The Tigers were picked in the Southeastern Conference's 2010 preseason poll to finish fourth the league's Western Division. Since then, LSU (10-1, 6-1 SEC) has won six games by seven or fewer points, including one game in which they held on by breaking up a last-second pass in the end zone, and three games in which they didn't take their final lead until less than a minute remained.
"I'm definitely going to keep the poster of whatever we end up doing this season on the wall," Sheppard said, referring to a promotional poster that has LSU's schedule on it with a place to write in final scores. "You really got to look at the wins and how we won them and the environments we won them in, against all those Top 20 teams that we played. This is probably one of the biggest seasons ever in LSU history."

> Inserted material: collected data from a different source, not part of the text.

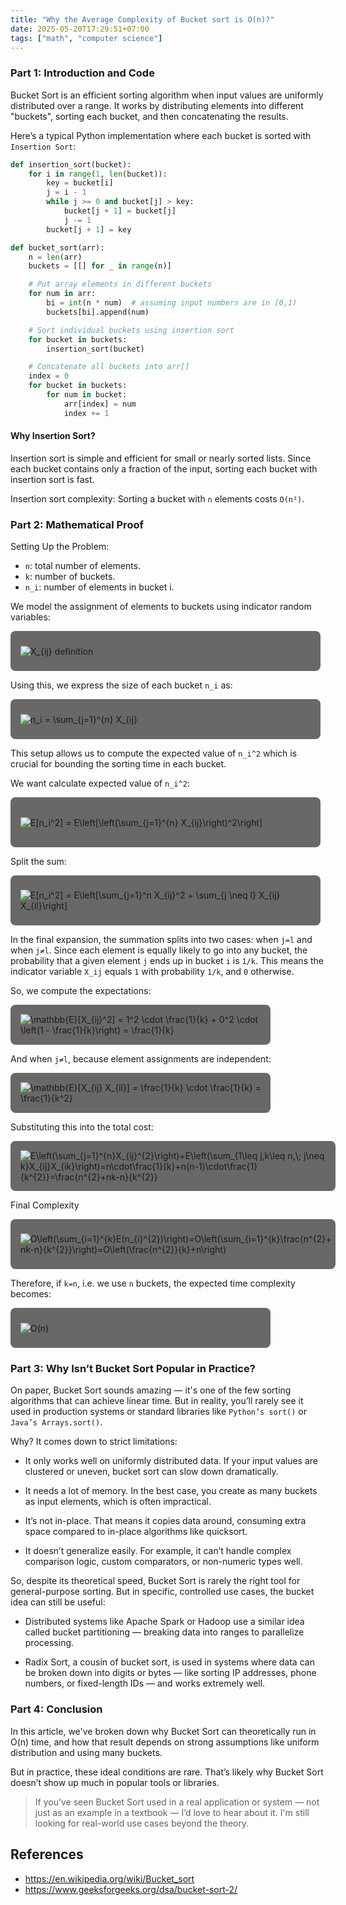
 ```yaml
---
title: "Why the Average Complexity of Bucket sort is O(n)?"
date: 2025-05-20T17:29:51+07:00
tags: ["math", "computer science"]
---
```


### Part 1: Introduction and Code

Bucket Sort is an efficient sorting algorithm when input values are uniformly distributed over a range. It works by distributing elements into different "buckets", sorting each bucket, and then concatenating the results.

Here’s a typical Python implementation where each bucket is sorted with `Insertion Sort`:

```python
def insertion_sort(bucket):
    for i in range(1, len(bucket)):
        key = bucket[i]
        j = i - 1
        while j >= 0 and bucket[j] > key:
            bucket[j + 1] = bucket[j]
            j -= 1
        bucket[j + 1] = key

def bucket_sort(arr):
    n = len(arr)
    buckets = [[] for _ in range(n)]

    # Put array elements in different buckets
    for num in arr:
        bi = int(n * num)  # assuming input numbers are in [0,1)
        buckets[bi].append(num)

    # Sort individual buckets using insertion sort
    for bucket in buckets:
        insertion_sort(bucket)

    # Concatenate all buckets into arr[]
    index = 0
    for bucket in buckets:
        for num in bucket:
            arr[index] = num
            index += 1
```

#### Why Insertion Sort?

Insertion sort is simple and efficient for small or nearly sorted lists. Since each bucket contains only a fraction of the input, sorting each bucket with insertion sort is fast.

Insertion sort complexity: Sorting a bucket with `n` elements costs `O(n²)`.

### Part 2: Mathematical Proof

Setting Up the Problem:

-   `n`: total number of elements.
-   `k`: number of buckets.
-   `n_i`: number of elements in bucket i.

We model the assignment of elements to buckets using indicator random variables:

<div style="display: inline-block; background-color: #6A6767; width: 30rem; height: 4rem;padding-left: 1rem; align-items: center; display:flex; border-radius: 8px;"> <img src="https://latex.codecogs.com/svg.latex?\color{white}X_{ij}=\begin{cases}1 &\text{if } j\text{ is in bucket }i\\0 &\text{otherwise}\end{cases}" title="X_{ij} definition" /> </div>

Using this, we express the size of each bucket `n_i` as:

<div style="display: inline-block; background-color: #6A6767; width: 30rem; height: 4rem; padding-left: 1rem; align-items: center; display:flex; border-radius: 8px;"> <img src="https://latex.codecogs.com/svg.latex?\color{white}n_i = \sum_{j=1}^{n} X_{ij}" title="n_i = \sum_{j=1}^{n} X_{ij}" /> </div>

This setup allows us to compute the expected value of `n_i^2` which is crucial for bounding the sorting time in each bucket.

We want calculate expected value of `n_i^2`:

<div style="display: inline-block; background-color: #6A6767; width: 30rem; height: 5rem;padding-left: 1rem; align-items: center; display:flex; border-radius: 8px;"> <img src="https://latex.codecogs.com/svg.latex?\color{white}E(n_i^2) = E\left(\left(\sum_{j=1}^{n} X_{ij}\right)^2\right) = E\left(\sum_{j=1}^{n}\sum_{l=1}^{n} X_{ij}X_{il}\right)" title="E[n_i^2] = E\left[\left(\sum_{j=1}^{n} X_{ij}\right)^2\right]" /> </div>

Split the sum:

<div style="display: inline-block; background-color: #6A6767; width: 30rem; height: 5rem;padding-left: 1rem; align-items: center; display:flex; border-radius: 8px;"> <img src="https://latex.codecogs.com/svg.latex?\color{white}E(n_i^2) = E\left(\sum_{j=1}^n X_{ij}^2\right) + E\left(\sum_{j\neq{l}}X_{ij}X_{il}\right)" title="E[n_i^2] = E\left[\sum_{j=1}^n X_{ij}^2 + \sum_{j \neq l} X_{ij} X_{il}\right]" /> </div>

In the final expansion, the summation splits into two cases: when `j=l` and when `j≠l`. Since each element is equally likely to go into any bucket, the probability that a given element `j` ends up in bucket `i` is
`1/k`. This means the indicator variable `X_ij` equals `1` with probability `1/k`, and `0` otherwise.

So, we compute the expectations:

<div style="display: inline-block; background-color: #6A6767; width: 25rem; height: 4rem;padding-left: 1rem; align-items: center; display:flex; border-radius: 8px;"> <img src="https://latex.codecogs.com/svg.latex?\color{white}E(X_{ij}^2) = 1^2 \cdot \frac{1}{k} + 0^2 \cdot \left(1 - \frac{1}{k}\right) = \frac{1}{k}" title="\mathbb{E}[X_{ij}^2] = 1^2 \cdot \frac{1}{k} + 0^2 \cdot \left(1 - \frac{1}{k}\right) = \frac{1}{k}" /> </div>

And when `j≠l`, because element assignments are independent:

<div style="display: inline-block; background-color: #6A6767; width: 25rem; height: 4rem;padding-left: 1rem; align-items: center; display:flex; border-radius: 8px;"> <img src="https://latex.codecogs.com/svg.latex?\color{white}E(X_{ij} X_{il}) = \frac{1}{k} \cdot \frac{1}{k} = \frac{1}{k^2}" title="\mathbb{E}[X_{ij} X_{il}] = \frac{1}{k} \cdot \frac{1}{k} = \frac{1}{k^2}" /> </div>

Substituting this into the total cost:

<div style="display: inline-block; background-color: #6A6767; width: 100%; max-width: 90rem; padding-left: 1rem; align-items: center; display:flex; border-radius: 8px;  height: 5rem;"> <img src="https://latex.codecogs.com/svg.latex?\color{white}E\left(\sum_{j=1}^{n}X_{ij}^{2}\right)+E\left(\sum_{1\leq j,k\leq n,\; j\neq k}X_{ij}X_{ik}\right)=n\cdot\frac{1}{k}+n(n-1)\cdot\frac{1}{k^{2}}=\frac{n^{2}+nk-n}{k^{2}}" title="E\left(\sum_{j=1}^{n}X_{ij}^{2}\right)+E\left(\sum_{1\leq j,k\leq n,\; j\neq k}X_{ij}X_{ik}\right)=n\cdot\frac{1}{k}+n(n-1)\cdot\frac{1}{k^{2}}=\frac{n^{2}+nk-n}{k^{2}}" /> </div>

Final Complexity

<div style="display: inline-block; background-color: #6A6767; width: 100%; max-width: 85rem; padding-left: 1rem; align-items: center; display:flex; border-radius: 8px; height: 5rem;"> <img src="https://latex.codecogs.com/svg.latex?\color{white}O\left(\sum_{i=1}^{k}E(n_{i}^{2})\right)=O\left(\sum_{i=1}^{k}\frac{n^{2}+nk-n}{k^{2}}\right)=O\left(\frac{n^{2}}{k}+n\right)" title="O\left(\sum_{i=1}^{k}E(n_{i}^{2})\right)=O\left(\sum_{i=1}^{k}\frac{n^{2}+nk-n}{k^{2}}\right)=O\left(\frac{n^{2}}{k}+n\right)" /> </div>

Therefore, if `k=n`, i.e. we use `n` buckets, the expected time complexity becomes:

<div style="display: inline-block; background-color: #6A6767; width: 25rem; height: 4rem;padding-left: 1rem; align-items: center; display:flex; border-radius: 8px;"> <img src="https://latex.codecogs.com/svg.latex?\color{white}O\left(\frac{n^{2}}{n}+n\right) = O(n)" title="O(n)" /> </div>

### Part 3: Why Isn’t Bucket Sort Popular in Practice?

On paper, Bucket Sort sounds amazing — it's one of the few sorting algorithms that can achieve linear time. But in reality, you’ll rarely see it used in production systems or standard libraries like `Python’s sort()` or `Java’s Arrays.sort()`.

Why? It comes down to strict limitations:

-   It only works well on uniformly distributed data. If your input values are clustered or uneven, bucket sort can slow down dramatically.

-   It needs a lot of memory. In the best case, you create as many buckets as input elements, which is often impractical.

-   It’s not in-place. That means it copies data around, consuming extra space compared to in-place algorithms like quicksort.

-   It doesn’t generalize easily. For example, it can’t handle complex comparison logic, custom comparators, or non-numeric types well.

So, despite its theoretical speed, Bucket Sort is rarely the right tool for general-purpose sorting.
But in specific, controlled use cases, the bucket idea can still be useful:

-   Distributed systems like Apache Spark or Hadoop use a similar idea called bucket partitioning — breaking data into ranges to parallelize processing.

-   Radix Sort, a cousin of bucket sort, is used in systems where data can be broken down into digits or bytes — like sorting IP addresses, phone numbers, or fixed-length IDs — and works extremely well.

### Part 4: Conclusion

In this article, we've broken down why Bucket Sort can theoretically run in O(n) time, and how that result depends on strong assumptions like uniform distribution and using many buckets.

But in practice, these ideal conditions are rare. That’s likely why Bucket Sort doesn’t show up much in popular tools or libraries.

> If you’ve seen Bucket Sort used in a real application or system — not just as an example in a textbook — I’d love to hear about it. I'm still looking for real-world use cases beyond the theory.

## References

-   https://en.wikipedia.org/wiki/Bucket_sort
-   https://www.geeksforgeeks.org/dsa/bucket-sort-2/
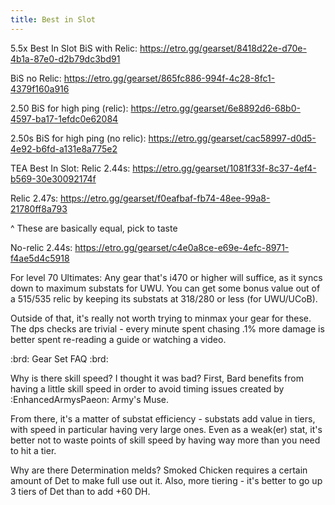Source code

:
 ```yaml
---
title: Best in Slot
---
```

5.5x Best In Slot
BiS with Relic: https://etro.gg/gearset/8418d22e-d70e-4b1a-87e0-d2b79dc3bd91

BiS no Relic: https://etro.gg/gearset/865fc886-994f-4c28-8fc1-4379f160a916
 
2.50 BiS for high ping (relic): https://etro.gg/gearset/6e8892d6-68b0-4597-ba17-1efdc0e62084

2.50s BiS for high ping (no relic): https://etro.gg/gearset/cac58997-d0d5-4e92-b6fd-a131e8a775e2


TEA Best In Slot:
Relic 2.44s: https://etro.gg/gearset/1081f33f-8c37-4ef4-b569-30e30092174f

Relic 2.47s: https://etro.gg/gearset/f0eafbaf-fb74-48ee-99a8-21780ff8a793

^ These are basically equal, pick to taste

No-relic 2.44s: https://etro.gg/gearset/c4e0a8ce-e69e-4efc-8971-f4ae5d4c5918


For level 70 Ultimates:
Any gear that's i470 or higher will suffice, as it syncs down to maximum substats for UWU. You can get some bonus value out of a 515/535 relic by keeping its substats at 318/280 or less (for UWU/UCoB). 

Outside of that, it's really not worth trying to minmax your gear for these. The dps checks are trivial - every minute spent chasing .1% more damage is better spent re-reading a guide or watching a video.


:brd: Gear Set FAQ :brd:

Why is there skill speed? I thought it was bad?
First, Bard benefits from having a little skill speed in order to avoid timing issues created by :EnhancedArmysPaeon: Army's Muse. 

From there, it's a matter of substat efficiency - substats add value in tiers, with speed in particular having very large ones. Even as a weak(er) stat, it's better not to waste points of skill speed by having way more than you need to hit a tier.


Why are there Determination melds?
Smoked Chicken requires a certain amount of Det to make full use out it. Also, more tiering - it's better to go up 3 tiers of Det than to add +60 DH.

LSU has gone 4-1 against ranked opponents and has one regular season game left this Saturday in Little Rock, Ark., against high-scoring, 12th-ranked Arkansas (9-2, 5-2) and its prolific quarterback, Ryan Mallett. If the Tigers can pull out another win in a rivalry that has had its share of last-minute drama in recent years, they'll reach 11 wins for only the sixth time ever and the fourth time since coach Les Miles took over in 2005.
It would also mark only the second time in school history that LSU finished a regular campaign at 11-1, with their BCS championship season of 2003 being the other. And such a finish would likely result in a BCS bowl bid.
"I like the position that we're in," Miles said. "As we get to the back end of the season we have a lot to play for and that's a wonderful thing."
Speaking before practice on Monday, several LSU players asserted that the chance to improve to 11-1 matters regardless of whether that mark winds up being good enough for them to sneak into the BCS title game _ an unlikely possibility that could happen only if a couple of the four unbeaten teams ranked above the Tigers stumble.
An 11-1 mark "would mean so much not only to me, but for coach Miles as well," LSU star cornerback Patrick Peterson said. "We know that he's taken a lot of heat. ... It was tough, but this team, we kept fighting.
"This season right here was more about pride," Peterson continued. "We wanted to get that pride and respect back."
Although Miles is 61-16 at LSU, averaging better than 10 victories a season, and although he has won four bowl games including two BCS bowls and one national title, he's been under a lot of scrutiny. LSU finished with fewer than 10 wins in 2008 and 2009 and lost key rivalry games to Florida, Alabama and Mississippi both years.
Early this season, dissatisfaction with Miles raged on call-in shows after LSU nearly blew a big halftime lead and held on in the final seconds against a North Carolina team that sat out 13 players because of an NCAA probe into improper contact between players and agents and academic violations.
Four weeks later, it got worse when LSU appeared to have lost to underdog Tennessee in Tiger Stadium on a botched, time-wasting final play near the Volunteers goal line. LSU got a reprieve when Tennessee had too many defenders on the field, allowed the Tigers to run one more play with no time left and escape with the win.
The next week at Florida, Miles called a risky fake field goal to set up winning TD with six seconds left.
Against Alabama, a reverse toss play to a tight end on fourth-and-short proved pivotal in a 24-21 win over Alabama. Then last weekend, LSU didn't take its final lead on upset-minded Ole Miss until 44 seconds remained.
"We've been showing up in fourth quarters this year; we seem to buckle down and throw it into overdrive," offensive lineman T-Bob Hebert said. "It's a good feeling after some rough losses the last couple years ... A lot of games could have gone the other way, but I think it's a testament to this team's will to win and just how hard we all fight."